[[ Material to process, beginning ]]

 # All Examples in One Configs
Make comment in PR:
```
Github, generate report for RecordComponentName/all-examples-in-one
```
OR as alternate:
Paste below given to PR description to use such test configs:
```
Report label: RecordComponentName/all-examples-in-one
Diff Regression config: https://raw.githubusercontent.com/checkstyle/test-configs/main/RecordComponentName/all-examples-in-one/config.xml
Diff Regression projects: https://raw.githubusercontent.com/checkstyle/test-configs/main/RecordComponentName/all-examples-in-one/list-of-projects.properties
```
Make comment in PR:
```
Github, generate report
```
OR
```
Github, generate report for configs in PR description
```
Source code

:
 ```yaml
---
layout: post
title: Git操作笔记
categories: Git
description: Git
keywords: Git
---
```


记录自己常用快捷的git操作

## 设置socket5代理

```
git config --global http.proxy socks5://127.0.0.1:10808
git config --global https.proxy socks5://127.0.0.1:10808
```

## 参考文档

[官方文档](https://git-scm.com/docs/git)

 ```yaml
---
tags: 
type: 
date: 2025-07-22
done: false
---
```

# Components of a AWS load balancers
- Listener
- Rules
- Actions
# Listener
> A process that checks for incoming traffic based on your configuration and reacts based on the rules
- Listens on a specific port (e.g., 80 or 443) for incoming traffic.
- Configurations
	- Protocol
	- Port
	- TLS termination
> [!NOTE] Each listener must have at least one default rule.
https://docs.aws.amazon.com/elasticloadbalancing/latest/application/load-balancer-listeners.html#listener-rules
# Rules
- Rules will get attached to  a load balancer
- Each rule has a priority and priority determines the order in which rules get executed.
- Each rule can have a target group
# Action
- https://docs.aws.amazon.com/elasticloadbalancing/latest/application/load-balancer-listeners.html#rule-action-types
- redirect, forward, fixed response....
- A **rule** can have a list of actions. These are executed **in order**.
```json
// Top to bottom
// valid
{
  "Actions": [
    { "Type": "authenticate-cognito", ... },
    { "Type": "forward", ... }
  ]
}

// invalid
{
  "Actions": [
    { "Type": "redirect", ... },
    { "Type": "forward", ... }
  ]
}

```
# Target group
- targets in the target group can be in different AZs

[[ Material to process, end ]]

▸ Assignment
Line by line, set down the material exactly as given.

▸ Solution to the problem
 # All Examples in One Configs
Make comment in PR:
```
Github, generate report for RecordComponentName/all-examples-in-one
```
OR as alternate:
Paste below given to PR description to use such test configs:
```
Report label: RecordComponentName/all-examples-in-one
Diff Regression config: https://raw.githubusercontent.com/checkstyle/test-configs/main/RecordComponentName/all-examples-in-one/config.xml
Diff Regression projects: https://raw.githubusercontent.com/checkstyle/test-configs/main/RecordComponentName/all-examples-in-one/list-of-projects.properties
```
Make comment in PR:
```
Github, generate report
```
OR
```
Github, generate report for configs in PR description
```
Source code

:
 ```yaml
---
layout: post
title: Git操作笔记
categories: Git
description: Git
keywords: Git
---
```


记录自己常用快捷的git操作

## 设置socket5代理

```
git config --global http.proxy socks5://127.0.0.1:10808
git config --global https.proxy socks5://127.0.0.1:10808
```

## 参考文档

[官方文档](https://git-scm.com/docs/git)

 ```yaml
---
tags: 
type: 
date: 2025-07-22
done: false
---
```

# Components of a AWS load balancers
- Listener
- Rules
- Actions
# Listener
> A process that checks for incoming traffic based on your configuration and reacts based on the rules
- Listens on a specific port (e.g., 80 or 443) for incoming traffic.
- Configurations
	- Protocol
	- Port
	- TLS termination
> [!NOTE] Each listener must have at least one default rule.
https://docs.aws.amazon.com/elasticloadbalancing/latest/application/load-balancer-listeners.html#listener-rules
# Rules
- Rules will get attached to  a load balancer
- Each rule has a priority and priority determines the order in which rules get executed.
- Each rule can have a target group
# Action
- https://docs.aws.amazon.com/elasticloadbalancing/latest/application/load-balancer-listeners.html#rule-action-types
- redirect, forward, fixed response....
- A **rule** can have a list of actions. These are executed **in order**.
```json
// Top to bottom
// valid
{
  "Actions": [
    { "Type": "authenticate-cognito", ... },
    { "Type": "forward", ... }
  ]
}

// invalid
{
  "Actions": [
    { "Type": "redirect", ... },
    { "Type": "forward", ... }
  ]
}

```
# Target group
- targets in the target group can be in different AZs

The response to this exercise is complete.